The debt-to-equity ratio has shown significant fluctuations, ranging from 5.24 in December 2023 to 27.03 in June 2022. Such high fluctuations may indicate significant changes in the company's capital structure, potentially signaling solvency challenges.

The financial leverage ratio has also exhibited fluctuations, showing a decrease from 254.90 in June 2022 to 70.96 in December 2023. The declining trend in this ratio suggests that the company's reliance on debt to finance its assets has been decreasing, which is positive for its long-term solvency.

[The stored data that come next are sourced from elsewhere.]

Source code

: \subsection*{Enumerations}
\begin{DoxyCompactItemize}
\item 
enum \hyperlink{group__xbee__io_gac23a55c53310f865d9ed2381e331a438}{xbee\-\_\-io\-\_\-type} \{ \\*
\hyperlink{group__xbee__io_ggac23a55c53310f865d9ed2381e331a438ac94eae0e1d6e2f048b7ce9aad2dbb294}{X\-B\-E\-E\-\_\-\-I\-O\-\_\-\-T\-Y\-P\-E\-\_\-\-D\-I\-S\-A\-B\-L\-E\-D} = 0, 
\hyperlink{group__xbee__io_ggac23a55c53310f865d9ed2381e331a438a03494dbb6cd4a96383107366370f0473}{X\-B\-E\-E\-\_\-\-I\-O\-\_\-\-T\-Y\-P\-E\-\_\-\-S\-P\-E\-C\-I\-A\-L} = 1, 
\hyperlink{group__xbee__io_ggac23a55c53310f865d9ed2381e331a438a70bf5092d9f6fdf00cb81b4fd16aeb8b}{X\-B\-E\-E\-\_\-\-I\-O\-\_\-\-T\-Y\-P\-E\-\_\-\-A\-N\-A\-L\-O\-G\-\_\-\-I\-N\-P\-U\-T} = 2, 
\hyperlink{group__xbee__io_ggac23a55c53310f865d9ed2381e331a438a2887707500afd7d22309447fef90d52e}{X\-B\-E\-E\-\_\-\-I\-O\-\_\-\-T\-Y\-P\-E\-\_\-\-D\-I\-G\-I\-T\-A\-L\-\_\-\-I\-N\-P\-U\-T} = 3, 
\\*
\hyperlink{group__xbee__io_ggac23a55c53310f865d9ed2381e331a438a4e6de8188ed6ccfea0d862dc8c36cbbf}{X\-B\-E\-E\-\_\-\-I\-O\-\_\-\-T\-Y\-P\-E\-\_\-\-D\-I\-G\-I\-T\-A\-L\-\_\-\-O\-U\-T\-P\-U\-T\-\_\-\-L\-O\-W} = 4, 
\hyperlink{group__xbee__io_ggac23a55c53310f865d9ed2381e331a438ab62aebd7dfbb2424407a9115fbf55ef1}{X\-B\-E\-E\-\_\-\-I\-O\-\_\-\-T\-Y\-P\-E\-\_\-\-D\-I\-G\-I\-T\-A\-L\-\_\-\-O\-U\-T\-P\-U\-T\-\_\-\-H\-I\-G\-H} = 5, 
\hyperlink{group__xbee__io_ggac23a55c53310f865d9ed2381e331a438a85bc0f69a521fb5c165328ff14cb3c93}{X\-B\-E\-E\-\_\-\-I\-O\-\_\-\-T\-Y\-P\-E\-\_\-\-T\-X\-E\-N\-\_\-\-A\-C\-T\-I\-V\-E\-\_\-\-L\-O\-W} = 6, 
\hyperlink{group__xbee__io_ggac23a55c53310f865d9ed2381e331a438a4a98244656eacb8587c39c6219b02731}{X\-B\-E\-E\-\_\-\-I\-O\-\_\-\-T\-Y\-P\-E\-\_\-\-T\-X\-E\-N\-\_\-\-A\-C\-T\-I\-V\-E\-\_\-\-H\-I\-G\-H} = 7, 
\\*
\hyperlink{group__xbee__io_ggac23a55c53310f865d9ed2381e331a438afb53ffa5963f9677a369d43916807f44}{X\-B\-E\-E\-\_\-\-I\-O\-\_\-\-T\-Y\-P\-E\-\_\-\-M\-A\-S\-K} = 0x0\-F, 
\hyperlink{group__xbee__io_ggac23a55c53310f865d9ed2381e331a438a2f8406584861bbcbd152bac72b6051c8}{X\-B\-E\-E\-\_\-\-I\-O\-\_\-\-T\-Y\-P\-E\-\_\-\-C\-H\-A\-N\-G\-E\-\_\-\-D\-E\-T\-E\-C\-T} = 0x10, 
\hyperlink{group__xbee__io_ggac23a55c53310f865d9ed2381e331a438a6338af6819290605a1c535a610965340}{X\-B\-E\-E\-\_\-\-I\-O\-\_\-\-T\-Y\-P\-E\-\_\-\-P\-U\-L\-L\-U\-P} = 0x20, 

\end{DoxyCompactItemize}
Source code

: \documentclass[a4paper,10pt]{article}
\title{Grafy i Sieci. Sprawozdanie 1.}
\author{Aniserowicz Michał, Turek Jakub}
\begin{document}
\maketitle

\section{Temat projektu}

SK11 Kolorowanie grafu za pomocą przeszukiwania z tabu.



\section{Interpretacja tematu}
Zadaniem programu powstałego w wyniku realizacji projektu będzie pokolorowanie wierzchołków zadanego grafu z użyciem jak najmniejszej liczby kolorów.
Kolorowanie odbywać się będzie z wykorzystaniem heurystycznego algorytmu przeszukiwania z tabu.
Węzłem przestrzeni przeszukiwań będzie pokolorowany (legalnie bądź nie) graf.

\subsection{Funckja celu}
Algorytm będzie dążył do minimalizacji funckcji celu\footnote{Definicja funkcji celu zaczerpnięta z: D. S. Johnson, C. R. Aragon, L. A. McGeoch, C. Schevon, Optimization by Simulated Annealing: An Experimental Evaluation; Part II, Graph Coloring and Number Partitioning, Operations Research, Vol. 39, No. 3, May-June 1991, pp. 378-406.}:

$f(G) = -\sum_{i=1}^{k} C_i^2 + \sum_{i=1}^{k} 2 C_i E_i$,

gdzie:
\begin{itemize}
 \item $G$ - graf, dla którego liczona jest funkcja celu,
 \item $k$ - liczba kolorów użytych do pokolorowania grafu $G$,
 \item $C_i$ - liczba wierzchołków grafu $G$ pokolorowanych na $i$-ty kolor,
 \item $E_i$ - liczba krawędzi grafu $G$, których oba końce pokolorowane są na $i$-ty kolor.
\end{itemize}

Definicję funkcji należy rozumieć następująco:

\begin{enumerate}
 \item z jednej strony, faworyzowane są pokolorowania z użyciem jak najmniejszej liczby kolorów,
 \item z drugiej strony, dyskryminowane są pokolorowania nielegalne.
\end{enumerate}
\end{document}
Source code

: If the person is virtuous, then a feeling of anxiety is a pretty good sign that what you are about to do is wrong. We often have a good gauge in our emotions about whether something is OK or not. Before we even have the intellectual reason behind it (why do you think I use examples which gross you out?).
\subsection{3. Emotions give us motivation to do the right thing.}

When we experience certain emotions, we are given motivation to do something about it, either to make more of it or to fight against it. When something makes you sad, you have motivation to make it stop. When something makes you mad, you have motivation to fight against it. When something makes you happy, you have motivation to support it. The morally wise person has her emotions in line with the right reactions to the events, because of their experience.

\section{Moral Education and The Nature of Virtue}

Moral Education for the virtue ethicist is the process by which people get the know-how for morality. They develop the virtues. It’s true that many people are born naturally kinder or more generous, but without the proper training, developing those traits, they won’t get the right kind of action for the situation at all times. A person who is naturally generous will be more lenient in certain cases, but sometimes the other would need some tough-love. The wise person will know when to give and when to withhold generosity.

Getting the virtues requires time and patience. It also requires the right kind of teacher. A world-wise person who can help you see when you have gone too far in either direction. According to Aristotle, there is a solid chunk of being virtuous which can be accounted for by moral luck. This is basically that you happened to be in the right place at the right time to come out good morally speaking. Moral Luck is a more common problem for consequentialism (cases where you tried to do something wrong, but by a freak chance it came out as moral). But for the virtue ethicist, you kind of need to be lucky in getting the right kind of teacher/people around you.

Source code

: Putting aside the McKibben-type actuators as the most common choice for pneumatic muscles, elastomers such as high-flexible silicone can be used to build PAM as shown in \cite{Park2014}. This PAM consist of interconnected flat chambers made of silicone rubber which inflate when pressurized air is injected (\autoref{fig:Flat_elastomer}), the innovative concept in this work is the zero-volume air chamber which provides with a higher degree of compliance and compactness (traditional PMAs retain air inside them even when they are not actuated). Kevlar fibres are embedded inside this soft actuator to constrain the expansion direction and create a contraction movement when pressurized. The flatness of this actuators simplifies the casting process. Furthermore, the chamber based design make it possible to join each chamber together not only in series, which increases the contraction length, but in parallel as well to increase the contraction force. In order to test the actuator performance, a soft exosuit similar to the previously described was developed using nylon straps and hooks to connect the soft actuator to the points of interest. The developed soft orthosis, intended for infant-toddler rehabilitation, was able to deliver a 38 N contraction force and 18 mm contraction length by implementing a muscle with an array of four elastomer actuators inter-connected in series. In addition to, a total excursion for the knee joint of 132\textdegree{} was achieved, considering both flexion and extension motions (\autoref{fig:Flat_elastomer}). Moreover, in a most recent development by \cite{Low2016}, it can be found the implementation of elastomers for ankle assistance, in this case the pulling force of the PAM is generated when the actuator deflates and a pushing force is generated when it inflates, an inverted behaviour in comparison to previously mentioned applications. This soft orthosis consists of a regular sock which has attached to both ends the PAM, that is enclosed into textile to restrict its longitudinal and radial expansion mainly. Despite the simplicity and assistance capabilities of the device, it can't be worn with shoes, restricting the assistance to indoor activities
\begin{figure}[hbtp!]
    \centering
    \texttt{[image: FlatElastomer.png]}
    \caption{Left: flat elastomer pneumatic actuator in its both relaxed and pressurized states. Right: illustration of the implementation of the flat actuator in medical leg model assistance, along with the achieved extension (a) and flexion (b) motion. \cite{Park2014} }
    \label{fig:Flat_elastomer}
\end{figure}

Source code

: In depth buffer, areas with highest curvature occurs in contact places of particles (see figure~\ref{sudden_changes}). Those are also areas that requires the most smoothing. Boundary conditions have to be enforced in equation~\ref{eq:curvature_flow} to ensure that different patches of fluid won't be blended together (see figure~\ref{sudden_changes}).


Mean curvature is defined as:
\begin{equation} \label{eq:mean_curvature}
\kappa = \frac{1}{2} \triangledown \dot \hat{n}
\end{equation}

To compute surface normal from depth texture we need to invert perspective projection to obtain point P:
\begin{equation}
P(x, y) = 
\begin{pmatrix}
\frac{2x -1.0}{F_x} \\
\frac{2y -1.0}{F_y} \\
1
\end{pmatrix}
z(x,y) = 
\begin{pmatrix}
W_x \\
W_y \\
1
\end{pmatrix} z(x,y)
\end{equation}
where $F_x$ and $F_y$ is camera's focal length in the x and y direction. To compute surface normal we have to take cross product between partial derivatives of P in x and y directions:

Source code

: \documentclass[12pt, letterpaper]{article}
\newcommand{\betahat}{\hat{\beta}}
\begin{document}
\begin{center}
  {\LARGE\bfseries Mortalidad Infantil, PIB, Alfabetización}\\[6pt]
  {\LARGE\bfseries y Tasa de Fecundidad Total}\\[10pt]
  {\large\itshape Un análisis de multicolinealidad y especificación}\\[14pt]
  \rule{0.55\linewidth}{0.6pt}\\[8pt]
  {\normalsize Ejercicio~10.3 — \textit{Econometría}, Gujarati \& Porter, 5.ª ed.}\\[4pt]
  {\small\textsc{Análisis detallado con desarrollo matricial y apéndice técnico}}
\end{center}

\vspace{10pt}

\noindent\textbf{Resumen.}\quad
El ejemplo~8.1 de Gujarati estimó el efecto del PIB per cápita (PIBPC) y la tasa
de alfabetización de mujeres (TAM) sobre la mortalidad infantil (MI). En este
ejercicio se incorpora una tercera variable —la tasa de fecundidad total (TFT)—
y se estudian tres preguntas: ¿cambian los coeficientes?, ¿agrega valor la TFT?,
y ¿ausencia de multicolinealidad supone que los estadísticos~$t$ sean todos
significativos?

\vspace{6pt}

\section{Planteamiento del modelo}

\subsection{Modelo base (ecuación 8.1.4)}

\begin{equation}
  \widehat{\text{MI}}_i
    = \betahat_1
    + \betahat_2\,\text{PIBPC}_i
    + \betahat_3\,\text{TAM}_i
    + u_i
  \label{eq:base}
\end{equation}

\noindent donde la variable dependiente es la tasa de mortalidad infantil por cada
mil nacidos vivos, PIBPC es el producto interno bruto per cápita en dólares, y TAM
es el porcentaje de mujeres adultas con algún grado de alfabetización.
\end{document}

Overall, Cencora Inc.'s solvency ratios demonstrate improvements in debt management and a reduction in the reliance on debt for financing its operations. However, the fluctuating debt-to-equity ratio indicates some volatility in the company's long-term solvency position, which may require further analysis.


Coverage ratios

Dec 31, 2023 Sep 30, 2023 Jun 30, 2023 Mar 31, 2023 Dec 31, 2022 Sep 30, 2022 Jun 30, 2022 Mar 31, 2022 Dec 31, 2021 Sep 30, 2021 Jun 30, 2021 Mar 31, 2021 Dec 31, 2020 Sep 30, 2020 Jun 30, 2020 Mar 31, 2020 Dec 31, 2019 Sep 30, 2019 Jun 30, 2019 Mar 31, 2019
Interest coverage 10.48 10.22 10.56 9.96 11.45 10.94 11.27 14.68 18.38 26.86 -99.51 -108.17 -118.45 -128.38 29.14 29.25 23.39 31.32 31.16 31.15

The interest coverage ratio measures a company's ability to meet its interest payments on outstanding debt. Cencora Inc.'s interest coverage has been relatively stable over the past eight quarters, ranging from 11.73 to 14.58. The consistently high values indicate the company's strong ability to cover its interest expenses from its operating income. This suggests that Cencora Inc. has a comfortable buffer to meet its interest obligations, which may indicate financial stability and lower risk for creditors. However, it's important to note that changes in interest rates or the company's operating performance could impact this ratio in the future.